A presença minoritária da Shell no consórcio da Petrobras jogou por terra todo o blá-blá-blá de que as regras eram inviáveis, que as empresas comerciais temiam a ingerência do governo, que a partilha era um modelo fadado ao fracasso.

A outra empresa privada, a Total, é muito ligada ao governo francês, que tem participação acionária e já se esperava que pudesse entrar no consórcio por razões estratégicas de abastecimento. Mas não a Shell.

Deixou de queixo caído todos os “mercadistas” que não entenderam que as americanas e inglesas caíram fora por conta da espionagem e a “dupla cidadania” da Shell – também holandesa – a deixou menos exposta ao escândalo.

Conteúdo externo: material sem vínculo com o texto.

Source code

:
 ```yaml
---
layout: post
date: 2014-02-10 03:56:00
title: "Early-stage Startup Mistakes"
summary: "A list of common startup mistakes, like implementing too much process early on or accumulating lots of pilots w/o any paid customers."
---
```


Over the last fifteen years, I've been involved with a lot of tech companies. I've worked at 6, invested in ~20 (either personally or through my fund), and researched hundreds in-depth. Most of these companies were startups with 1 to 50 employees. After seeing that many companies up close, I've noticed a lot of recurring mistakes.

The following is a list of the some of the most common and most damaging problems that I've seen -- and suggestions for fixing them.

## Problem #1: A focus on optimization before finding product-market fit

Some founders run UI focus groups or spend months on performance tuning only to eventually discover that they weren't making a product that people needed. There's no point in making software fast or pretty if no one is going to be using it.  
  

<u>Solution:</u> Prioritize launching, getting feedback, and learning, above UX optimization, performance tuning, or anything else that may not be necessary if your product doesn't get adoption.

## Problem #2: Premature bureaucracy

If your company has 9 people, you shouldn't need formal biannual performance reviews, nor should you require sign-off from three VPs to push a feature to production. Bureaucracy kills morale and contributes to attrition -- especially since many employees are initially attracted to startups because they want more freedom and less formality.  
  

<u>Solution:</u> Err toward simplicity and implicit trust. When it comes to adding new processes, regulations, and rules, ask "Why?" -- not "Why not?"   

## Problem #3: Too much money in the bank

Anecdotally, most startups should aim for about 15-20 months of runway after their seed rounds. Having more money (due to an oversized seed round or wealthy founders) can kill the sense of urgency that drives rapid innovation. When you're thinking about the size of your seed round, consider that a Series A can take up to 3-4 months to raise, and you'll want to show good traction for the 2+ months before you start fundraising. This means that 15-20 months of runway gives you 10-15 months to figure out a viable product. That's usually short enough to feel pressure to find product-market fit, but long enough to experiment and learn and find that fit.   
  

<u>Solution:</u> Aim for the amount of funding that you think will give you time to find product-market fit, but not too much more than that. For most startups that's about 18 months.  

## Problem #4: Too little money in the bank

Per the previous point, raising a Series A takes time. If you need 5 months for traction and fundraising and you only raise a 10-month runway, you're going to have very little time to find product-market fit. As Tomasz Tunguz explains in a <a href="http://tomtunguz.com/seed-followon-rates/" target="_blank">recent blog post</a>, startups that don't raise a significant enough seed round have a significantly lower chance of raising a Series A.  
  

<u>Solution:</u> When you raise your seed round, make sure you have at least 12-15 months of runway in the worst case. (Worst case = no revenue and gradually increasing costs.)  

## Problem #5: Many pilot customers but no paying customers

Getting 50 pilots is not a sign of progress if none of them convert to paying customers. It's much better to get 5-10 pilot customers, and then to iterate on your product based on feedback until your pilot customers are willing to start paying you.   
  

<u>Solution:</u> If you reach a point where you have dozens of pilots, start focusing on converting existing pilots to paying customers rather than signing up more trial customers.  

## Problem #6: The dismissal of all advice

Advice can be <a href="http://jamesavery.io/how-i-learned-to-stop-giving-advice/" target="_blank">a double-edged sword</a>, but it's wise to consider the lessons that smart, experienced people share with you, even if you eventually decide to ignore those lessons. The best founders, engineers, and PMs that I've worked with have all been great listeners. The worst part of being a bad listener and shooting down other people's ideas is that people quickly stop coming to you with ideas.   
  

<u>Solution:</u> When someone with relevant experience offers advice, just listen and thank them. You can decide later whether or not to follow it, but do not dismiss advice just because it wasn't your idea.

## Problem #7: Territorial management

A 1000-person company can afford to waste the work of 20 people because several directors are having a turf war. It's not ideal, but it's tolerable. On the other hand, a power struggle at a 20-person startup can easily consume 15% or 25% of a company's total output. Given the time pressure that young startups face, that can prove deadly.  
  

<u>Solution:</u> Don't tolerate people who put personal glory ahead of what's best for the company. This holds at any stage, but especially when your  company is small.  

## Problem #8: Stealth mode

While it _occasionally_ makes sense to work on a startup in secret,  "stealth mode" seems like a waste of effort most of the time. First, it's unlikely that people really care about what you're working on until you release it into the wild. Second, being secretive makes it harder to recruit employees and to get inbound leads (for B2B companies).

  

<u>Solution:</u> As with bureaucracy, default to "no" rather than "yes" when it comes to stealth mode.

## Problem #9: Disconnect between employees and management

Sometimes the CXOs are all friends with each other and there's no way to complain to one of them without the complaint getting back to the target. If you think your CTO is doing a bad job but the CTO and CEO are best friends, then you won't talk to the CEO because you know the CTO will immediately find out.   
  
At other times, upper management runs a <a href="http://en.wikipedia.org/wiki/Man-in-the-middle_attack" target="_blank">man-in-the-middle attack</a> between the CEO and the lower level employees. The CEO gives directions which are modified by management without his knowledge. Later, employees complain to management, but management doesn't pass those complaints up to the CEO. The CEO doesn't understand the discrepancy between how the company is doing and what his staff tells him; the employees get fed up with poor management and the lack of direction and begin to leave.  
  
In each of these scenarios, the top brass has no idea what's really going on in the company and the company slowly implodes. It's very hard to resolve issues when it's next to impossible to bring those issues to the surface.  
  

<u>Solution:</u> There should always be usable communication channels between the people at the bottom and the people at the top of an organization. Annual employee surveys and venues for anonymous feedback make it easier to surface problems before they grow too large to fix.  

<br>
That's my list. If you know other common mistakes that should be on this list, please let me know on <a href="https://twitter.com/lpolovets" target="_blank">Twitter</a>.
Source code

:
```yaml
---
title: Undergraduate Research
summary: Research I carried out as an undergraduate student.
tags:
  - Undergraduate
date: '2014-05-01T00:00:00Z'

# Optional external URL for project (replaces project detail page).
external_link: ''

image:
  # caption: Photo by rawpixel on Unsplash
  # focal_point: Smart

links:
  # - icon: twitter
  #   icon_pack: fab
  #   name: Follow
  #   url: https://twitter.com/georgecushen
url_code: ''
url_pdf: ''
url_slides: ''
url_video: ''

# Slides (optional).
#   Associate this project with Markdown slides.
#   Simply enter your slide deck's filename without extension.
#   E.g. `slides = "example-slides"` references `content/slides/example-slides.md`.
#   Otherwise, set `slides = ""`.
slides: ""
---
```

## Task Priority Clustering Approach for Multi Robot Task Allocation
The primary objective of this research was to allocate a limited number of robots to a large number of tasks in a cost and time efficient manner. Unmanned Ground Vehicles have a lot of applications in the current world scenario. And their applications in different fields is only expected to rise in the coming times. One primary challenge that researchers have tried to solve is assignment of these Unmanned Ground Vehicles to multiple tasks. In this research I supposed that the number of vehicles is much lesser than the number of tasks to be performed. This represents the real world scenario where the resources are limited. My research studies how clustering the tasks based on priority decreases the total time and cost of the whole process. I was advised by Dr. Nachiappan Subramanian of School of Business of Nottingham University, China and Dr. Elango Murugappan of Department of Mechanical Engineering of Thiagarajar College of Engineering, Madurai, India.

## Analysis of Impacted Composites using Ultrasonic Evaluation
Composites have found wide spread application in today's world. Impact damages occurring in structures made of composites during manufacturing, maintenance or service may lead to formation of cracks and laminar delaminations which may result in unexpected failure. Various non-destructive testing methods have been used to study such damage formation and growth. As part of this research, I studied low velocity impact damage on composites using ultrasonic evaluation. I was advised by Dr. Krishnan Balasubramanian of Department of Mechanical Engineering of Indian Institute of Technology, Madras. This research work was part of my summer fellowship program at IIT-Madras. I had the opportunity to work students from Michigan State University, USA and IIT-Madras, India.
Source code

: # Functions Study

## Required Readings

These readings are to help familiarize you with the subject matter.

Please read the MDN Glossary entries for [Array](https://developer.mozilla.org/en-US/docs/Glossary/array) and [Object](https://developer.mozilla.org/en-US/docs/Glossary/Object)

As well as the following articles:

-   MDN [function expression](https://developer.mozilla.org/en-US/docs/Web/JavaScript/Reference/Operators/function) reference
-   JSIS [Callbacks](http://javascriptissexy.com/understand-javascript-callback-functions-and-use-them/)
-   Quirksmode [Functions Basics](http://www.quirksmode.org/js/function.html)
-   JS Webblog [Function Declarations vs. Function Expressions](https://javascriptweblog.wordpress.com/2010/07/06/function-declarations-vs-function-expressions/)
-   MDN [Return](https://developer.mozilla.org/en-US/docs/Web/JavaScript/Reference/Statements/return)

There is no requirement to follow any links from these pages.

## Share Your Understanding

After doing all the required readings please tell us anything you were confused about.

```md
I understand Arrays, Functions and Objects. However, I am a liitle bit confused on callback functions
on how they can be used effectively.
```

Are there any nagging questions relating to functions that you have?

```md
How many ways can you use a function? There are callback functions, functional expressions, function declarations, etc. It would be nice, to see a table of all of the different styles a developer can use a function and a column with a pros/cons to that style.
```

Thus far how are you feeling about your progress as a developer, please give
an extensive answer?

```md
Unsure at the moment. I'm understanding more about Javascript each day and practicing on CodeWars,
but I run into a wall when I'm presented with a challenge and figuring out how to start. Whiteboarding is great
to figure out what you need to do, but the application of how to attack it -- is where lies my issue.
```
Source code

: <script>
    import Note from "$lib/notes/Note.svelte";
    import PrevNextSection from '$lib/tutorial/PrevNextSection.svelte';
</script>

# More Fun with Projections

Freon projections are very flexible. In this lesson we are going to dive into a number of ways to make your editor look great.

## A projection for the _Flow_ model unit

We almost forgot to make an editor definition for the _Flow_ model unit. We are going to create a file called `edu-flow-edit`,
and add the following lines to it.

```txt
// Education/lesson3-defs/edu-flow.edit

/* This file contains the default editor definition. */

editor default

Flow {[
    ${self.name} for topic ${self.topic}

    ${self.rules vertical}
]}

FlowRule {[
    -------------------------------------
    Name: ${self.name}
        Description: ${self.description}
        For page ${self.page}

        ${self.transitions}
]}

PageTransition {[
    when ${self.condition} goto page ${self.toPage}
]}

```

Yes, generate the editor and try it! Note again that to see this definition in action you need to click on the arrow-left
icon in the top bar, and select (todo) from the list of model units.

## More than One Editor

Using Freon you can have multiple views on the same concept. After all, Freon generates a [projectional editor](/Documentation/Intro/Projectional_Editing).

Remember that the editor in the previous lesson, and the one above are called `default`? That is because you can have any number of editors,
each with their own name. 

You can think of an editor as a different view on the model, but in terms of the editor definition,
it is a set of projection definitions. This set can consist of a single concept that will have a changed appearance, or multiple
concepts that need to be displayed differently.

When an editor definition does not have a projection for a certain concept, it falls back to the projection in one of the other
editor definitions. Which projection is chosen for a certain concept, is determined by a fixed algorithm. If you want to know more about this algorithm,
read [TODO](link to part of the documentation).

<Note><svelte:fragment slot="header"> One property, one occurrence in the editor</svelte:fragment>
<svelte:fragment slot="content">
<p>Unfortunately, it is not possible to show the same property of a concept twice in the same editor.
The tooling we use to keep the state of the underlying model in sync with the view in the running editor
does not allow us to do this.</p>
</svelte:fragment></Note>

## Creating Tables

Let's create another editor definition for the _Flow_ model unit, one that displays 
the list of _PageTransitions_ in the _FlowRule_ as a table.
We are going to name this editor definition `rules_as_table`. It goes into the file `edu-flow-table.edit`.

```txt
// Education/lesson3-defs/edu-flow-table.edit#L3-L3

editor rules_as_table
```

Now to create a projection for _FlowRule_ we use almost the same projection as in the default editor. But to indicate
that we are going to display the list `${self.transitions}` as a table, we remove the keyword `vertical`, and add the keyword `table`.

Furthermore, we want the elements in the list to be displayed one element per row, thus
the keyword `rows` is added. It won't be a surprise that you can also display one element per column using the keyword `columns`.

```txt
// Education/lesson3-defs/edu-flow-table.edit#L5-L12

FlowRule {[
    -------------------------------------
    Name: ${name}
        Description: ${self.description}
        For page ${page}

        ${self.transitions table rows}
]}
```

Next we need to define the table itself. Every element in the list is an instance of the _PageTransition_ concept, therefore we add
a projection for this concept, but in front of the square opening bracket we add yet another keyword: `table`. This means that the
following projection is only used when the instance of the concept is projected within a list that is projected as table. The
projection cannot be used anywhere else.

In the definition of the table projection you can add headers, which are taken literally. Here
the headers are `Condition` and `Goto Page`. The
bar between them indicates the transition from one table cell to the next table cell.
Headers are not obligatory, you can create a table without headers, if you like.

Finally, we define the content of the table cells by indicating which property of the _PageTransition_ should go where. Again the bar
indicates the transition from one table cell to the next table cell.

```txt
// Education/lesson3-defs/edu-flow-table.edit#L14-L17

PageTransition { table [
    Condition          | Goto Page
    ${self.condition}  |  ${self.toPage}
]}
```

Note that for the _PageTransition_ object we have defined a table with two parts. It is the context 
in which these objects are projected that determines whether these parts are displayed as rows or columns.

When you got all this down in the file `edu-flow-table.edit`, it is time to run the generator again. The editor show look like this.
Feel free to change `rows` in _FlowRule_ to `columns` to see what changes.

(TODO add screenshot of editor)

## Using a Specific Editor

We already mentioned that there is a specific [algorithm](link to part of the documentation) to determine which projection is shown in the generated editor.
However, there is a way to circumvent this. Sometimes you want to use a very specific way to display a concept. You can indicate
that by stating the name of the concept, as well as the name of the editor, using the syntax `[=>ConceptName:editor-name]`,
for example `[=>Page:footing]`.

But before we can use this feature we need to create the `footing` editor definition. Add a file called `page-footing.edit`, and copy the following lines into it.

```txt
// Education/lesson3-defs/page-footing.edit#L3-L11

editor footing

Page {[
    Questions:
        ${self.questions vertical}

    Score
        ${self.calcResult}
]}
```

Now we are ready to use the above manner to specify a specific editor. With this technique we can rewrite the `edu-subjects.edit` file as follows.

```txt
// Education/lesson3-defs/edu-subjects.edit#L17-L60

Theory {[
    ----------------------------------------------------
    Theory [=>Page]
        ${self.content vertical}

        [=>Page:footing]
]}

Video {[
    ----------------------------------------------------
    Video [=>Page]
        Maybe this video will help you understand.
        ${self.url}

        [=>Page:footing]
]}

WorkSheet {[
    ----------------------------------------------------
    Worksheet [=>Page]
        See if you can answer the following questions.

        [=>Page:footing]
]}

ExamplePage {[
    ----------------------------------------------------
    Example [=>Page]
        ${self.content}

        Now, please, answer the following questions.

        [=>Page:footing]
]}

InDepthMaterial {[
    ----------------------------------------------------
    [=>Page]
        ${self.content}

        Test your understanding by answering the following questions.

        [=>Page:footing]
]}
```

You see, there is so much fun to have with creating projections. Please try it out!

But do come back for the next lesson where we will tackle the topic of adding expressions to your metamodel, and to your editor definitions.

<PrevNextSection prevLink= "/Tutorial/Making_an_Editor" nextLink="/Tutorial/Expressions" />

Nem a Miriam Leitão tem o que falar sobre isso, agora.

Do ponto de vista do resultado econômico do leilão, todos viram que o representante do consóricio esperou até os últimos segundos para entregar aquele envelope.

Claro, porque havia outro, com um lance maior, para o  caso de haver outros na disputa.

Se não há, vai a proposta mínima, até porque a Petrobras não tem como forçar seu aumento se não há licitantes a vencer.

Poderíamos ter alcançado os 80% de participação estatal, mas acabamos ficando, como mostrou o post anterior, em 75,79%.

Duas razões nos impediram,

A primeira, o alto bônus de assinatura, que criou dificuldades de desembolso imediato para a Petrobras. E isso, com todo apoio que este blog deu ao leilão, jamais deixou de ser objeto de crítica, sobretuso porque derivou das necessidades imediatas de caixa do Governo para alcançar a meta de superávit primário, aquele do maldito tripé que a direita e, agora, Marina Silva, endeusam.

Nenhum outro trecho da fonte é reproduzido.